Die Akademiker verbinden die Dinge gern mit bereits existierenden Disziplinen, die sich schon mit einem bestimmten Problem befasst haben, zum einen als Anerkennung (damit sie selbst ebenfalls Anerkennung bekommen können), zum anderen, um über den Stammbaum zu zeigen, dass ihre eigenen Ideen nicht völlig verrückt sind. Akademiker sind gewöhnlich sehr um ihren Ruf besorgt und haben große Angst davor, für Spinner gehalten zu werden; sie werden zwischen der Notwendigkeit, etwas Neues zu sagen, und der Angst, sich zu weit aus der Terra cognita herauszuwagen, hin und her gerissen. Zum Glück habe ich im Incerto einen Weg gefunden, unnötige direkte Verweise auf die Forschungstraditionen außerhalb dieser Karte zu umgehen und meine Arbeit in einen akademischen Rahmen zu stellen, ohne den Text zu korrumpieren und den Leser zu langweilen. Wie? Ich habe es mir zur Mission gemacht, parallel eine technische Version des Incerto anzufertigen, indem ich meine entscheidenden Ergebnisse in Fachzeitschriften veröffentlichte und sie in einem frei erhältlichen technischen Begleiter, Silent Risk, synthetisierte. Die angewandte Wahrscheinlichkeit gefiel mir als Unterhaltung besser als Bridge am Nachmittag oder Schach; allerdings fand ich sie weniger unerbittlich. (Ich ziehe das Gewichtheben der akademischen Welt bei Weitem vor, obwohl ich mir dabei schon schlimme Rückenverletzungen zugezogen habe.)
Historisch betrachtet waren fünf Disziplinen an der Entwicklung des Themas beteiligt. Der Kreis in der Mitte zeigt, welche Forschungstraditionen mit dem Incerto im Zusammenhang stehen und welche Überschneidungen zwischen ihnen existieren. Diese Disziplinen sind: Philosophie, Mathematik, Sozialwissenschaften, Rechtstheorie und die »reale Welt« oder der Fat-Tonyismus, der natürlich durch Fat Tony und sein rigoroses, aber anti-intellektuelles Vorgehen bei Entscheidungen repräsentiert wird – man kann dies als Teil der »Entscheidungstheorie« betrachten, doch »Fat-Tonyismus« passt viel besser zu diesem Stil und den Zielen. Bei den meisten Disziplinen gibt es Unterdisziplinen, die hier mit eigenem Namen oder mit dem Namen der Person, die eine bestimmte Denkschule repräsentiert, bezeichnet werden. Der Pfeil an den Grenzen weist darauf hin, dass viele Disziplinen, Denkschulen und leider auch Unterdisziplinen überhaupt nicht miteinander reden. Damit will ich sagen, dass sie wirklich nicht das geringste Interesse aneinander haben.

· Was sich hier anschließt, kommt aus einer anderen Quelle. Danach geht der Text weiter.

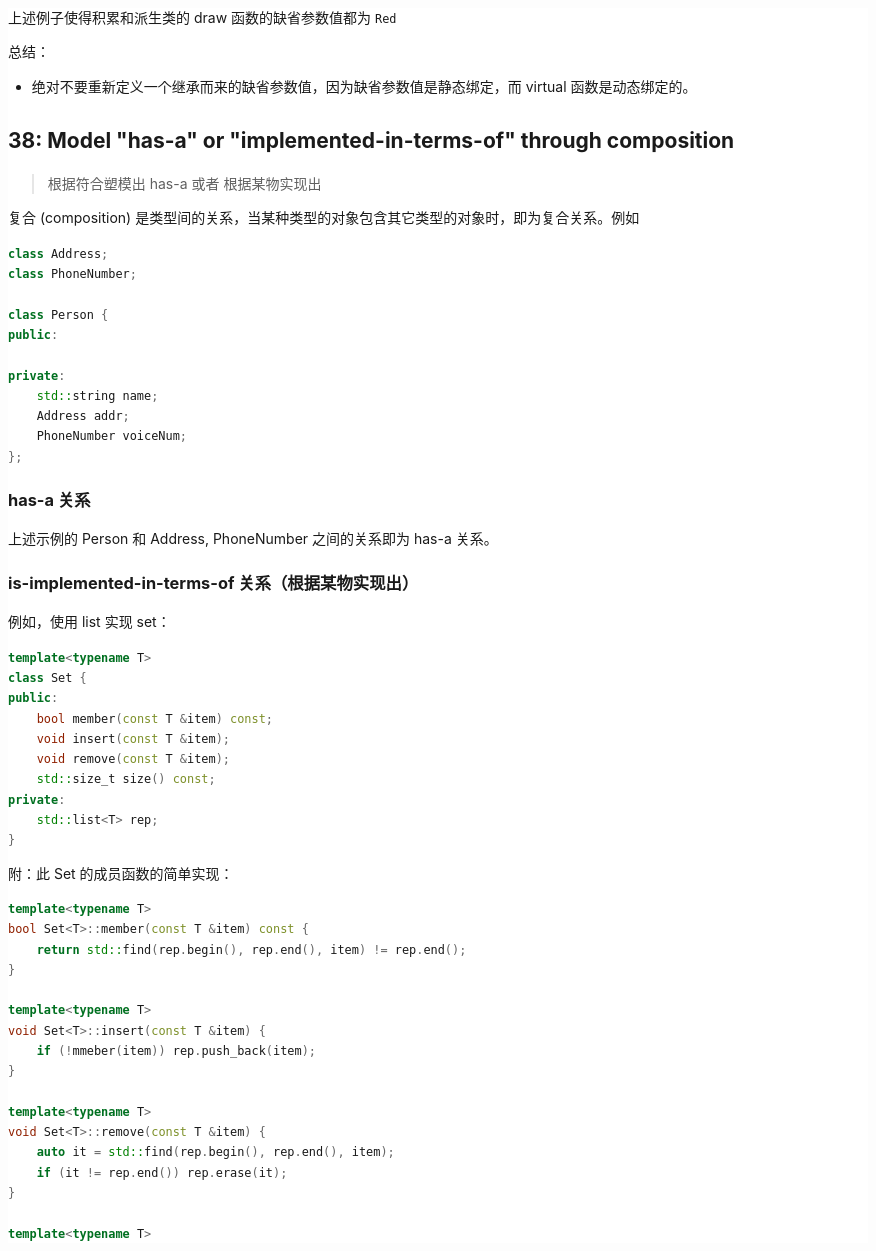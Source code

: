 上述例子使得积累和派生类的 draw 函数的缺省参数值都为 `Red`

总结：

- 绝对不要重新定义一个继承而来的缺省参数值，因为缺省参数值是静态绑定，而 virtual 函数是动态绑定的。

## 38: Model "has-a" or "implemented-in-terms-of" through composition

>根据符合塑模出 has-a 或者 根据某物实现出

复合 (composition) 是类型间的关系，当某种类型的对象包含其它类型的对象时，即为复合关系。例如

```cpp
class Address;
class PhoneNumber;

class Person {
public:
    
private:
    std::string name;
    Address addr;
    PhoneNumber voiceNum;
};
```

### has-a 关系

上述示例的 Person 和 Address, PhoneNumber 之间的关系即为 has-a 关系。

### is-implemented-in-terms-of 关系（根据某物实现出）

例如，使用 list 实现 set：

```cpp
template<typename T>
class Set {
public:
    bool member(const T &item) const;
    void insert(const T &item);
    void remove(const T &item);
    std::size_t size() const;
private:
    std::list<T> rep;
}
```

附：此 Set 的成员函数的简单实现：

```cpp
template<typename T>
bool Set<T>::member(const T &item) const {
    return std::find(rep.begin(), rep.end(), item) != rep.end();
}

template<typename T>
void Set<T>::insert(const T &item) {
    if (!mmeber(item)) rep.push_back(item);
}

template<typename T>
void Set<T>::remove(const T &item) {
    auto it = std::find(rep.begin(), rep.end(), item);
    if (it != rep.end()) rep.erase(it);
}

template<typename T>
```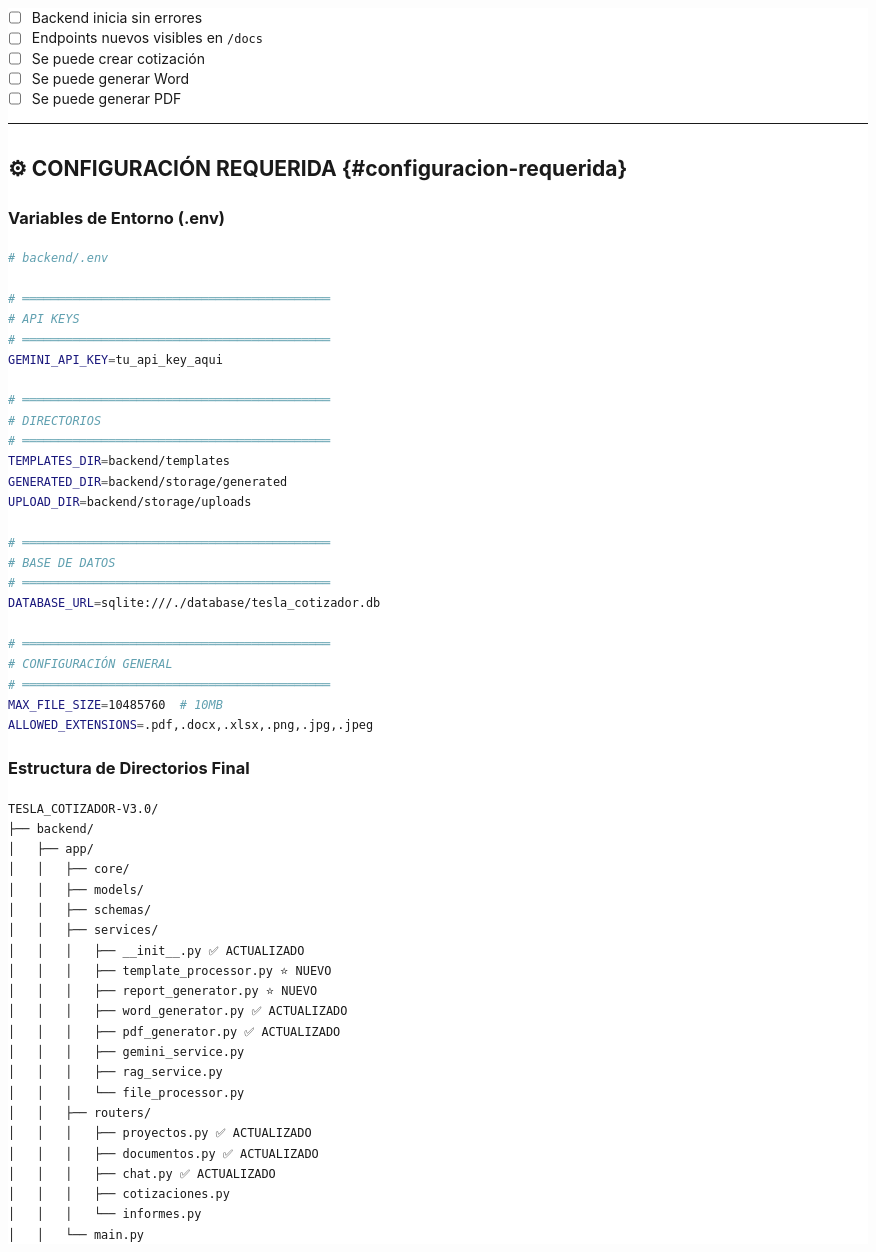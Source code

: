 - [ ] Backend inicia sin errores
- [ ] Endpoints nuevos visibles en `/docs`
- [ ] Se puede crear cotización
- [ ] Se puede generar Word
- [ ] Se puede generar PDF

---

## ⚙️ CONFIGURACIÓN REQUERIDA {#configuracion-requerida}

### Variables de Entorno (.env)

```bash
# backend/.env

# ═══════════════════════════════════════════
# API KEYS
# ═══════════════════════════════════════════
GEMINI_API_KEY=tu_api_key_aqui

# ═══════════════════════════════════════════
# DIRECTORIOS
# ═══════════════════════════════════════════
TEMPLATES_DIR=backend/templates
GENERATED_DIR=backend/storage/generated
UPLOAD_DIR=backend/storage/uploads

# ═══════════════════════════════════════════
# BASE DE DATOS
# ═══════════════════════════════════════════
DATABASE_URL=sqlite:///./database/tesla_cotizador.db

# ═══════════════════════════════════════════
# CONFIGURACIÓN GENERAL
# ═══════════════════════════════════════════
MAX_FILE_SIZE=10485760  # 10MB
ALLOWED_EXTENSIONS=.pdf,.docx,.xlsx,.png,.jpg,.jpeg
```

### Estructura de Directorios Final

```
TESLA_COTIZADOR-V3.0/
├── backend/
│   ├── app/
│   │   ├── core/
│   │   ├── models/
│   │   ├── schemas/
│   │   ├── services/
│   │   │   ├── __init__.py ✅ ACTUALIZADO
│   │   │   ├── template_processor.py ⭐ NUEVO
│   │   │   ├── report_generator.py ⭐ NUEVO
│   │   │   ├── word_generator.py ✅ ACTUALIZADO
│   │   │   ├── pdf_generator.py ✅ ACTUALIZADO
│   │   │   ├── gemini_service.py
│   │   │   ├── rag_service.py
│   │   │   └── file_processor.py
│   │   ├── routers/
│   │   │   ├── proyectos.py ✅ ACTUALIZADO
│   │   │   ├── documentos.py ✅ ACTUALIZADO
│   │   │   ├── chat.py ✅ ACTUALIZADO
│   │   │   ├── cotizaciones.py
│   │   │   └── informes.py
│   │   └── main.py
```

Ich möchte den Leser bitten, sich die Einzelheiten auf der Karte erst anzusehen während er im Incerto liest und danach – aber nicht vorher irgendwelche Teile daraus einzeln zu betrachten! Das Incerto ist mehr wie ein GPS-System gedacht und weniger wie eine konventionelle Landkarte zu lesen.
Die Farben kennzeichnen die Disziplinen, die Kreise (oder Kästchen) zeigen die Positionen der Unterdisziplinen, und die Pfeile verweisen auf das (vollständige oder partielle) Fehlen einer Überschneidung zwischen benachbarten Einheiten. Es gibt beispielsweise Kreise, die sich nur teilweise mit einer Disziplin überschneiden. Nehmen wir die Tradition des Skeptischen Empirismus im Nordwesten. Die Werke von Montaigne lassen eine partielle Überlappung erkennen, da Montaigne dank seiner (finanziellen) Unabhängigkeit nur tangential in dieser Tradition stand; er war außerdem Stoiker – und vor allem Mensch. Seine Unabhängigkeit war größtenteils der Tatsache zuzuschreiben, dass er kein Gelehrter war, denn Gelehrte (die professionellen zumal) neigen dazu, beharrlich in den bereits existierenden Disziplinen zu bleiben. Professionellen Gelehrten fehlt es an dem Abenteuergeist von uns Menschen – daher das niedrige Niveau der Gelehrsamkeit, das man bei den Herren Professoren Doktoren auf der ganzen Welt findet. Der Leser kann interdisziplinäre Aktivitäten mit der Vertragstheorie erkennen, die die Ethik, das Recht, die Versicherungen und die Psychologie der Unsicherheit überspannten – doch das ist selten.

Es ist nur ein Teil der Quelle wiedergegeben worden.